I'm glad this worked for Simon, but I would probably prefer using a User Script that scrapes DOM text changes and streams them to a small local web server to append to a JSONL file that has the URL, text change and timestamp. Probably since I already have something doing this, it allows me to do a backup of things I'm looking at in real time, like streaming LLM generations, and it just relies on normal browser technology. I should probably share my code since it's quite useful. I'm a bit uncomfortable relying on a LLM to transcribe something where there is a stream of text that could be used in a robust way, and with real data, Vs well trained but indirect token magic. A middle ground might be to have grounded extraction and evidence chains, with timestamps, screenshots, cropped regions it's sourcing from, spelled out reasoning. There's the extraction / retrieval step and there's a kind of data normalisation. Of course, it's nice that he's got something that just works with two or three steps, it's good the technology is getting quite reliable and cheap a lot of the time, but still, we could do better.
I did something a bit like that recently to scrape tweets out of Twitter: https://til.simonwillison.net/twitter/collecting-replies
The userscript idea is great, I could think of some uses for this, such as text-to-speech for live comments. Do you know of any examples of projects already doing this?
Being Google, isn't it highly likely that the price is a loss leader which will later be changed once customers are sufficiently locked in? I get that this is more convenient than doing it programatically or manually, but that seems like a reason to using something other than gmail. This approach just seems incredibly wasteful to me.
Couldn't he have sent it as a fax and then photographed the fax ?

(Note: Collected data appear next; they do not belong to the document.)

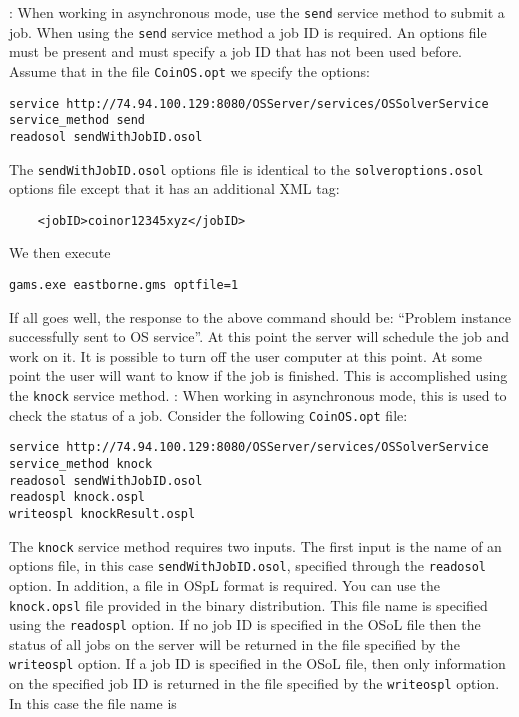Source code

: \vskip 8pt
: When working in asynchronous mode, use the {\tt send} service method 
to submit a job. When using  the {\tt send} service method a job ID is required. An options file
must be present and must specify a  job ID that has not been used before.  Assume that in the file {\tt CoinOS.opt}  we specify 
the options:
\vskip 8pt
\begin{verbatim}
service http://74.94.100.129:8080/OSServer/services/OSSolverService
service_method send
readosol sendWithJobID.osol
\end{verbatim}
The {\tt sendWithJobID.osol} options file is identical to the {\tt solveroptions.osol} options file except 
that it has an additional XML tag:
\begin{verbatim}
    <jobID>coinor12345xyz</jobID> 
\end{verbatim}
We then execute
\vskip 8pt
\begin{verbatim}
gams.exe eastborne.gms optfile=1
\end{verbatim}
If all goes well, the response to the above command should  be: 
``Problem instance successfully sent to OS service''. 
At this point the server will schedule the job and work on it. It is possible to turn off 
the user computer at this point. At some point the user will want to know if the job is finished. 
This is accomplished using the {\tt knock} service method.
\vskip 8pt
: When working in asynchronous mode, this is used to check the status 
of a job.  Consider the following {\tt CoinOS.opt} file:
\vskip 8pt
\begin{verbatim}
service http://74.94.100.129:8080/OSServer/services/OSSolverService
service_method knock
readosol sendWithJobID.osol 
readospl knock.ospl
writeospl knockResult.ospl
\end{verbatim}
The {\tt knock} service method requires two  inputs. The first input is the name of an options file, 
in this case {\tt sendWithJobID.osol}, specified through the {\tt readosol} option. In addition, a file 
in OSpL format is required. You can use the {\tt knock.opsl} file provided in the binary distribution. 
This file name is specified using the {\tt readospl} option. If no job ID is specified in the OSoL file 
then the status of all jobs on the server will be returned in the file specified by the {\tt writeospl} 
option. If a job ID is specified in the OSoL file, then only information on the specified job ID is 
returned in the file specified by the {\tt writeospl} option.  In this case the file name is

Video scraping doesn’t need to be just screen captures. I’ve demoed a solution with Gemini where you take a video walking up and down aisles in a retail store and it captured 100% accurate data on product name, quantity/size, sku, and price for a little under 75% of the products. And that was back in January.

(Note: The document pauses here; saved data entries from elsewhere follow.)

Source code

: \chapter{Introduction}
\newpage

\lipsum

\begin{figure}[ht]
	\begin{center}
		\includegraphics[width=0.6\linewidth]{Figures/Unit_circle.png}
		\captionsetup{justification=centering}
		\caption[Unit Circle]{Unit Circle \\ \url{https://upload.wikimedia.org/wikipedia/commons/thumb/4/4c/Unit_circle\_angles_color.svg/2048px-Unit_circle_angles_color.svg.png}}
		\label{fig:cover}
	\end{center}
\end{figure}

This has huge implications for everything from competitive pricing, to understanding store layouts, to creating your own grocery store inflation monitor. Just subtly take a video and process it.

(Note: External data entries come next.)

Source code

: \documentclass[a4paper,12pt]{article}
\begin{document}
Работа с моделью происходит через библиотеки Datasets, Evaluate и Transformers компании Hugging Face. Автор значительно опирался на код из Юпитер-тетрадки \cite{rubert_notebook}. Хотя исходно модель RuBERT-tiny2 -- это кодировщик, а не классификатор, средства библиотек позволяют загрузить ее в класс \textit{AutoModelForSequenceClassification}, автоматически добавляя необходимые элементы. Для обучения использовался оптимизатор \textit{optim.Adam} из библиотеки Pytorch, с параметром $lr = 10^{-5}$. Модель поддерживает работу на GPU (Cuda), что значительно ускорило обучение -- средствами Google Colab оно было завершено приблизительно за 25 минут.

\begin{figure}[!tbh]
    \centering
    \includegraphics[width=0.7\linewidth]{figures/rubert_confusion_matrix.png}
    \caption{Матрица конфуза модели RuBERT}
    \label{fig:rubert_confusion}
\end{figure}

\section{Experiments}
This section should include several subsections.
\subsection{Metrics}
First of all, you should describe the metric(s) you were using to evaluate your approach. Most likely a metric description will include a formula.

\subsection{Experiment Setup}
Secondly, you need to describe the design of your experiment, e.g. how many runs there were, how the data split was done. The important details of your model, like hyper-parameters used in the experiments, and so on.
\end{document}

And the models have only gotten better.
> This has huge implications for everything from competitive pricing, to understanding store layouts
Even smaller stores have been monitoring their competitors since a long time.
> your own grocery store inflation monitor
You could also check your itemized bill.
Still amazed that video is so "cheap" on tokens despite being way more bytes than text
Pretty sure there's some strong preprocessing bring applied to that video though. Maybe even to the point of extracting text and deduplicating it between frames.
You've got me thinking. Would this work for real estate data? A lot of sites make it quite hard to grab their raw data. Also, perhaps it could gain some insights from the photos...
I'm certain it would. That would be a really fun experiment to run!
Could also work for social media which can be hard to scrape
I think this sort of thing is what Microsoft intended with Recall. The problem is the privacy implications are horrible.
Something I really like about this technique is that I stay in complete control of what I expose to the model. If I don't want something fed into the model I omit it from the screen recording.
I admit this is a pretty cool technique, but what is missing is how accurate the data extraction was. Without knowing that it is not possible to judge how useful this technique is.
I watched the 35 second long video and confirmed by eyeballing the JSON that the result was exactly correct.
> You should never trust these things not to make mistakes, so I re-watched the 35 second video and manually checked the numbers. It got everything right.
He said in his tweet that he verified the results.
This is gonna push things towards some very unfortunate DRM.
Can't stop the webcam->LLM
Poison pixels and other cat-and-mouse things will definitely happen.